Information shown
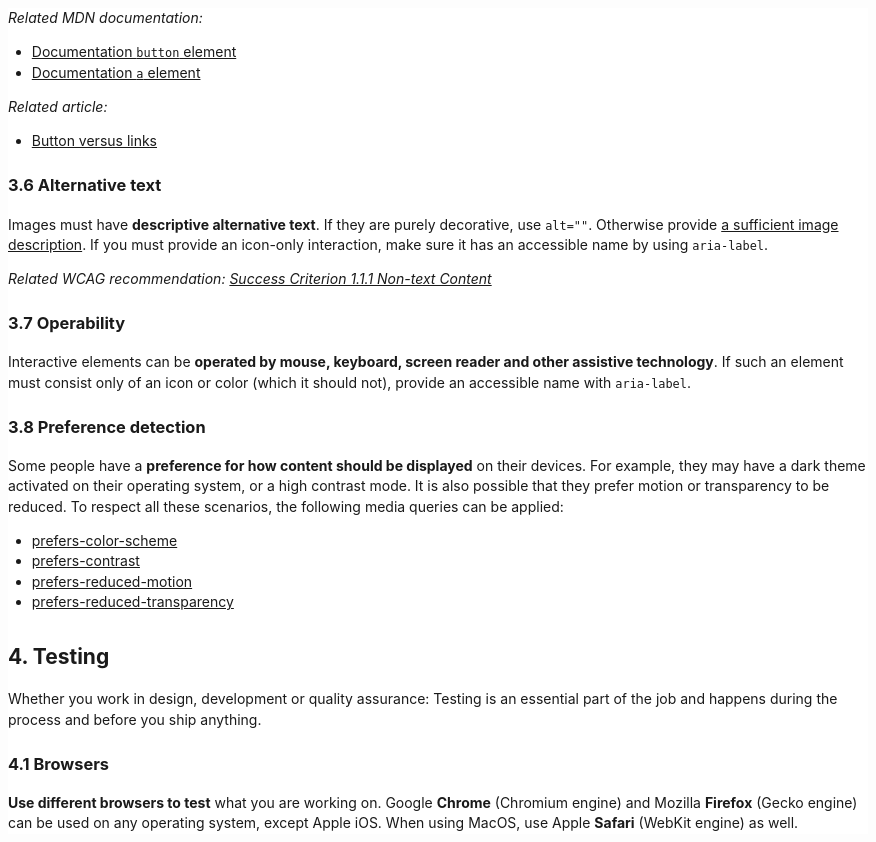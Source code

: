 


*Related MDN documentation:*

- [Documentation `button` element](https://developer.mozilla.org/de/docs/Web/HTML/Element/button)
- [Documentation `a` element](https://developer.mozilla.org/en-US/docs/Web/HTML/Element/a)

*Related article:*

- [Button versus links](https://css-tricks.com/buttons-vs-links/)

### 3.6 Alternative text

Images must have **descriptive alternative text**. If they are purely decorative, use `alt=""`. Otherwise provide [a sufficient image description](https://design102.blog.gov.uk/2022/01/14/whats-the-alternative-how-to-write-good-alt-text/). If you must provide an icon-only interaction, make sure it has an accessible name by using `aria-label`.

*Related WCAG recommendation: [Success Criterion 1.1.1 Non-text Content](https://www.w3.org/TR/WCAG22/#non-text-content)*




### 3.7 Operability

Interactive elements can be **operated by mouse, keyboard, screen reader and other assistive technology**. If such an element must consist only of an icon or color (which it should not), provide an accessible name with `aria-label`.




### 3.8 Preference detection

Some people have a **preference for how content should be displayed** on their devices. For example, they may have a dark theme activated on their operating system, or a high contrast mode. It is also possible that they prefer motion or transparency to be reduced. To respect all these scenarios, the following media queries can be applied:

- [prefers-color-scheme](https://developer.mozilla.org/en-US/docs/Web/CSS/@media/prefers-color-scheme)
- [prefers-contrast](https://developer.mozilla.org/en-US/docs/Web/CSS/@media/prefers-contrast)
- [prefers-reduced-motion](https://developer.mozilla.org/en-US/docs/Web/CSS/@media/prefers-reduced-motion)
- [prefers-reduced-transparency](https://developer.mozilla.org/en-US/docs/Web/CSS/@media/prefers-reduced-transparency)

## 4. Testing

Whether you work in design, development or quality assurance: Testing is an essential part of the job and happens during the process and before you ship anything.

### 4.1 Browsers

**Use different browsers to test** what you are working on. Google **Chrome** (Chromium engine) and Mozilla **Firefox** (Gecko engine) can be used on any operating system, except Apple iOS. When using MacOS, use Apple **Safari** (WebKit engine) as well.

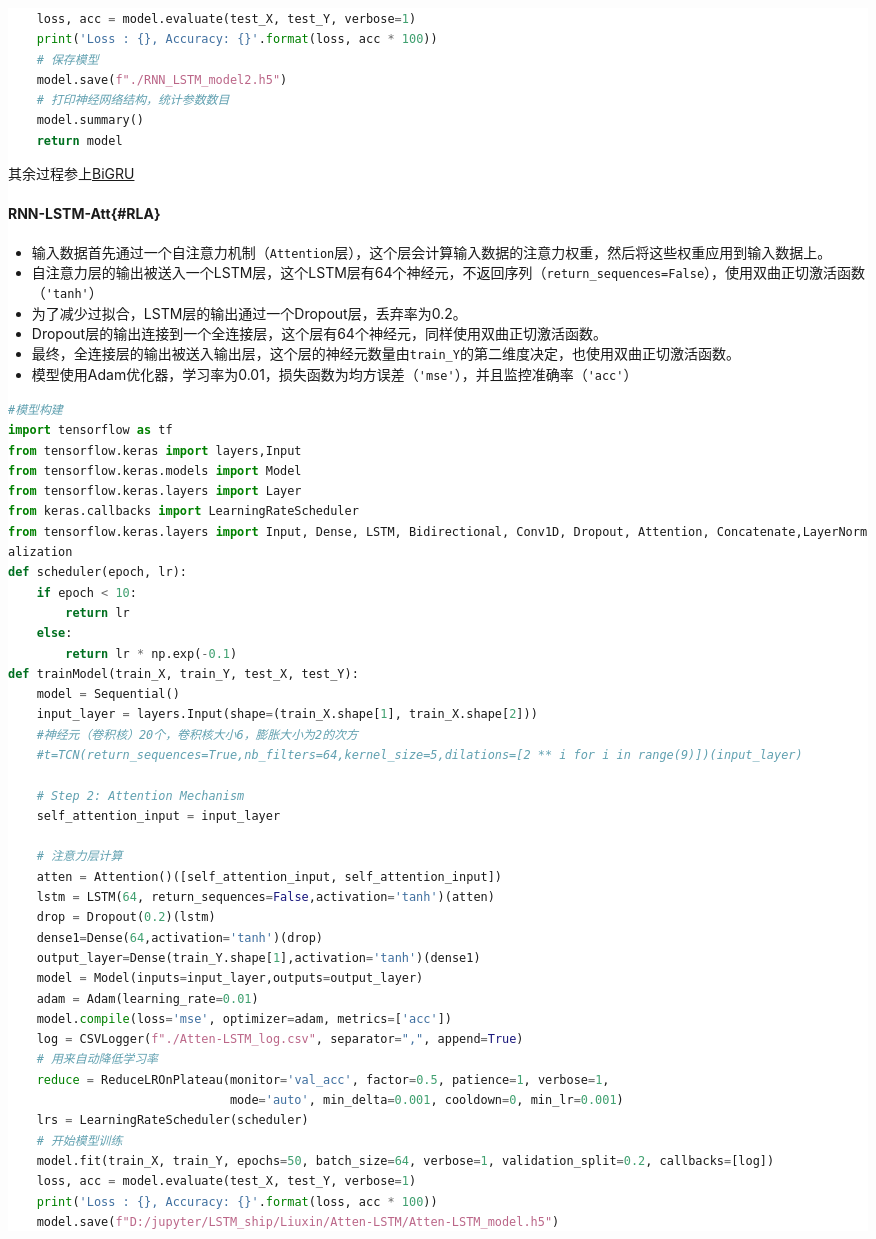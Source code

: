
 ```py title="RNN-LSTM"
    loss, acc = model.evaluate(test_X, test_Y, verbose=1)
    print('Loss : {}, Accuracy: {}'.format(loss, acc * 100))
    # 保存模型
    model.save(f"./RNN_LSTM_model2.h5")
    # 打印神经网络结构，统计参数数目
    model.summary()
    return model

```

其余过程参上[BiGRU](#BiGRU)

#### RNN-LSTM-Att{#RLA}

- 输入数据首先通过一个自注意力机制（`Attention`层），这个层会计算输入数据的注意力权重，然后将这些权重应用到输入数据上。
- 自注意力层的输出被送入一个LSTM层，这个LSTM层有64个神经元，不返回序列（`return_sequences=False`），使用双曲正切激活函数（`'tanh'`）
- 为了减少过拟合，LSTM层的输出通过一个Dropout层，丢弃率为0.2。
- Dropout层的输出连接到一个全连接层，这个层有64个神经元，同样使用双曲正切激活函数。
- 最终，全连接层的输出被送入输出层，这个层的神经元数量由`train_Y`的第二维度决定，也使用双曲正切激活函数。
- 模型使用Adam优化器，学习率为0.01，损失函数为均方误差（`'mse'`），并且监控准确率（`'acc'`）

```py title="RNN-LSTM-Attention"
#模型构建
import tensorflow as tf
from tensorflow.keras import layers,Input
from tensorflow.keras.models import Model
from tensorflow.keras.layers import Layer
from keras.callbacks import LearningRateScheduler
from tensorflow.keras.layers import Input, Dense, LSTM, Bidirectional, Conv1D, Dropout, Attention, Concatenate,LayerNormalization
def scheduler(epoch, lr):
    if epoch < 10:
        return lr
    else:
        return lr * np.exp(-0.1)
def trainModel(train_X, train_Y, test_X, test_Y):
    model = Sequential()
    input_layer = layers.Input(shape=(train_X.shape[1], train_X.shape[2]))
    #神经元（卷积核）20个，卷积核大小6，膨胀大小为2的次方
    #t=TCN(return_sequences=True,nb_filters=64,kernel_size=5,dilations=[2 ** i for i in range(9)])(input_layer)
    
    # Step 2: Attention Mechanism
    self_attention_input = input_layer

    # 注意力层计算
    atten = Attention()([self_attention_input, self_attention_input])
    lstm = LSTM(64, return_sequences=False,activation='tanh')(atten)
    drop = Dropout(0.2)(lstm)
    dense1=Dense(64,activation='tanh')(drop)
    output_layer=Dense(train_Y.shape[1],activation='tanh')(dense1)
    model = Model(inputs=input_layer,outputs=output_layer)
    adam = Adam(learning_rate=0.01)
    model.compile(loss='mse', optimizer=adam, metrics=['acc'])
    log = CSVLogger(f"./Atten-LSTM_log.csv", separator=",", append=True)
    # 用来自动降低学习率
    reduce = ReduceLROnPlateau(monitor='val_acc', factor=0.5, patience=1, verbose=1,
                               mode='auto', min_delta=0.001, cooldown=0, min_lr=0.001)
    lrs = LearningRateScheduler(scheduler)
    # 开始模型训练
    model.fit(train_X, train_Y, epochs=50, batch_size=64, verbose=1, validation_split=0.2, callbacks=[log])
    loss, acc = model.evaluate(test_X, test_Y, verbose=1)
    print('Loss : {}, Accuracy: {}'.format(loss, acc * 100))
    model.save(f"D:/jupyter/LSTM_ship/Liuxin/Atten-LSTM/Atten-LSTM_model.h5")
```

==

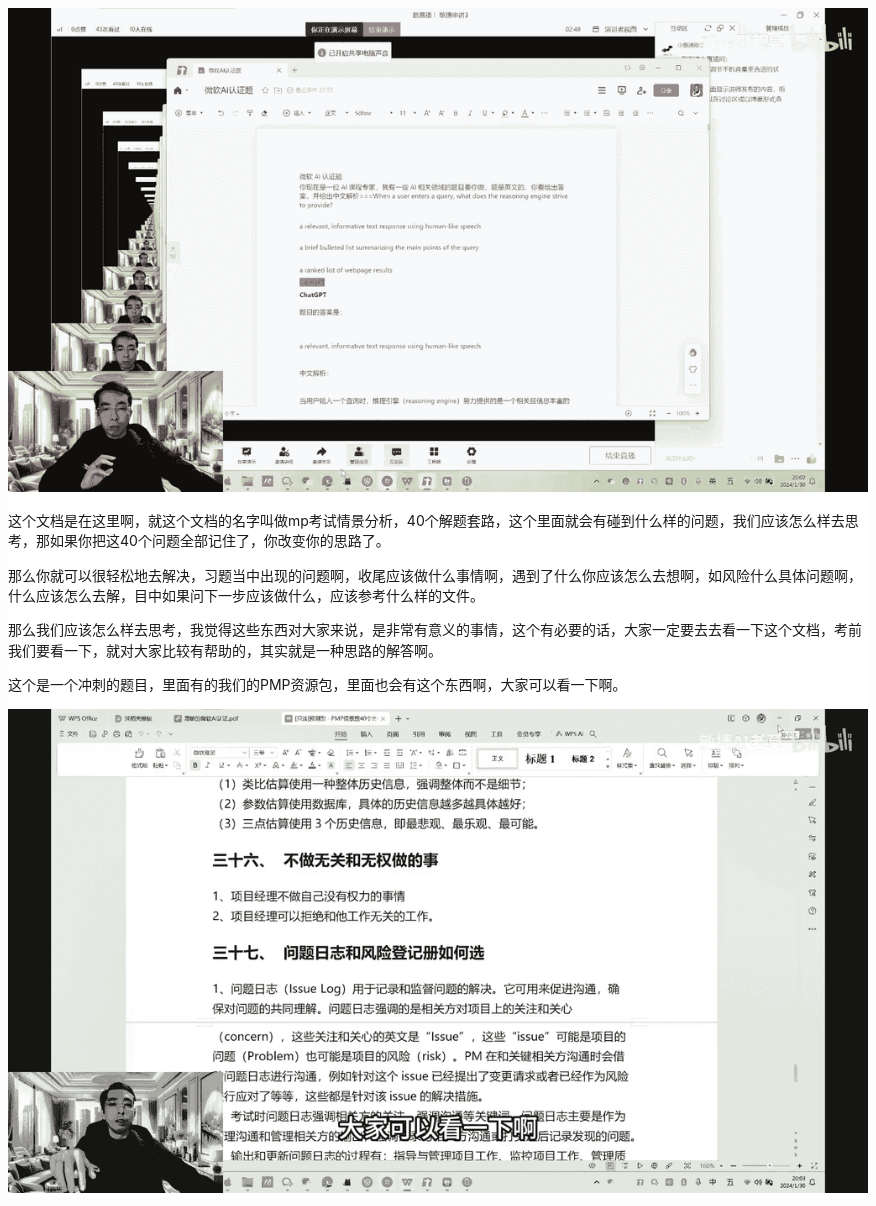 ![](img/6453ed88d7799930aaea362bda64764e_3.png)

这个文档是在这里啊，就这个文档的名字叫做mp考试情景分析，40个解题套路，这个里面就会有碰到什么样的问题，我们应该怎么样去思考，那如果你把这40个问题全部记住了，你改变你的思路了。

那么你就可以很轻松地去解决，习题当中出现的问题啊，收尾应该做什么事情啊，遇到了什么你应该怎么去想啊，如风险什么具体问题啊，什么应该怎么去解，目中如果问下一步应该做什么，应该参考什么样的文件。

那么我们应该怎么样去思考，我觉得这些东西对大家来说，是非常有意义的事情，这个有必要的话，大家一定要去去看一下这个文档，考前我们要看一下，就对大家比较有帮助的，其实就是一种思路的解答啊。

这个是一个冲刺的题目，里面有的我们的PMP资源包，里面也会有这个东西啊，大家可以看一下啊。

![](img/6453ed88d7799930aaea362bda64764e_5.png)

==

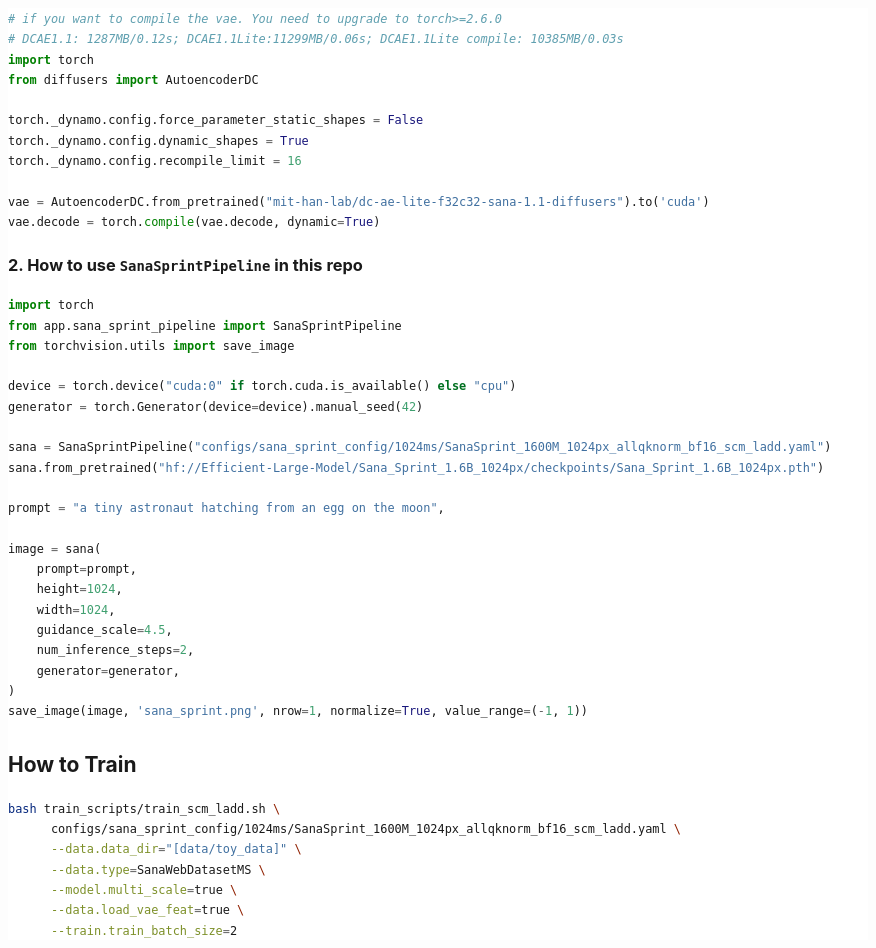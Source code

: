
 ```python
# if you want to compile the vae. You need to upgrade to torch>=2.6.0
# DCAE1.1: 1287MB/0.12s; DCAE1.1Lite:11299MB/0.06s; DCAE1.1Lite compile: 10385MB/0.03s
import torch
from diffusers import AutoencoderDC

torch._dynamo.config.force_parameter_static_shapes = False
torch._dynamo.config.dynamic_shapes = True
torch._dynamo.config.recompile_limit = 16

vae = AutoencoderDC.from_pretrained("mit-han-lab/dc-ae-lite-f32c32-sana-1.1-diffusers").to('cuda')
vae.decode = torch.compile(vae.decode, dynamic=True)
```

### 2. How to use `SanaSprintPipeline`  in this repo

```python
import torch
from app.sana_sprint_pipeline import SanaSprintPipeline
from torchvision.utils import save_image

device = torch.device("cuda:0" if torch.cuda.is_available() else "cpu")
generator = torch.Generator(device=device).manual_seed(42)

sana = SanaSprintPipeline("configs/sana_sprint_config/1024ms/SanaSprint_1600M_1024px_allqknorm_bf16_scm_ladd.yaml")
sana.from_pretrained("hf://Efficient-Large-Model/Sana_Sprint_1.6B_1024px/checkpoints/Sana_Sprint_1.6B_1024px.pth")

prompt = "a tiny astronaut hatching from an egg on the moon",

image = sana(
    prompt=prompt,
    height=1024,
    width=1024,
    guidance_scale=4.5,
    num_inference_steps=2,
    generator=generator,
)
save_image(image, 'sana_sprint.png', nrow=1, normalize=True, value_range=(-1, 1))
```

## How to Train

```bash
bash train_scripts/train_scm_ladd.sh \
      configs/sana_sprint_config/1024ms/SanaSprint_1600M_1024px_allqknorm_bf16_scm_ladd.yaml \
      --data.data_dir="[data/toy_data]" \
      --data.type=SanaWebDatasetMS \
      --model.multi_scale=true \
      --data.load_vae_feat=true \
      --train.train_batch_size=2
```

Task to complete
Every line of the listing above that includes "activation" should be copied out.

Output of the exercise
    lstm = LSTM(64, return_sequences=False,activation='tanh')(atten)
    dense1=Dense(64,activation='tanh')(drop)
    output_layer=Dense(train_Y.shape[1],activation='tanh')(dense1)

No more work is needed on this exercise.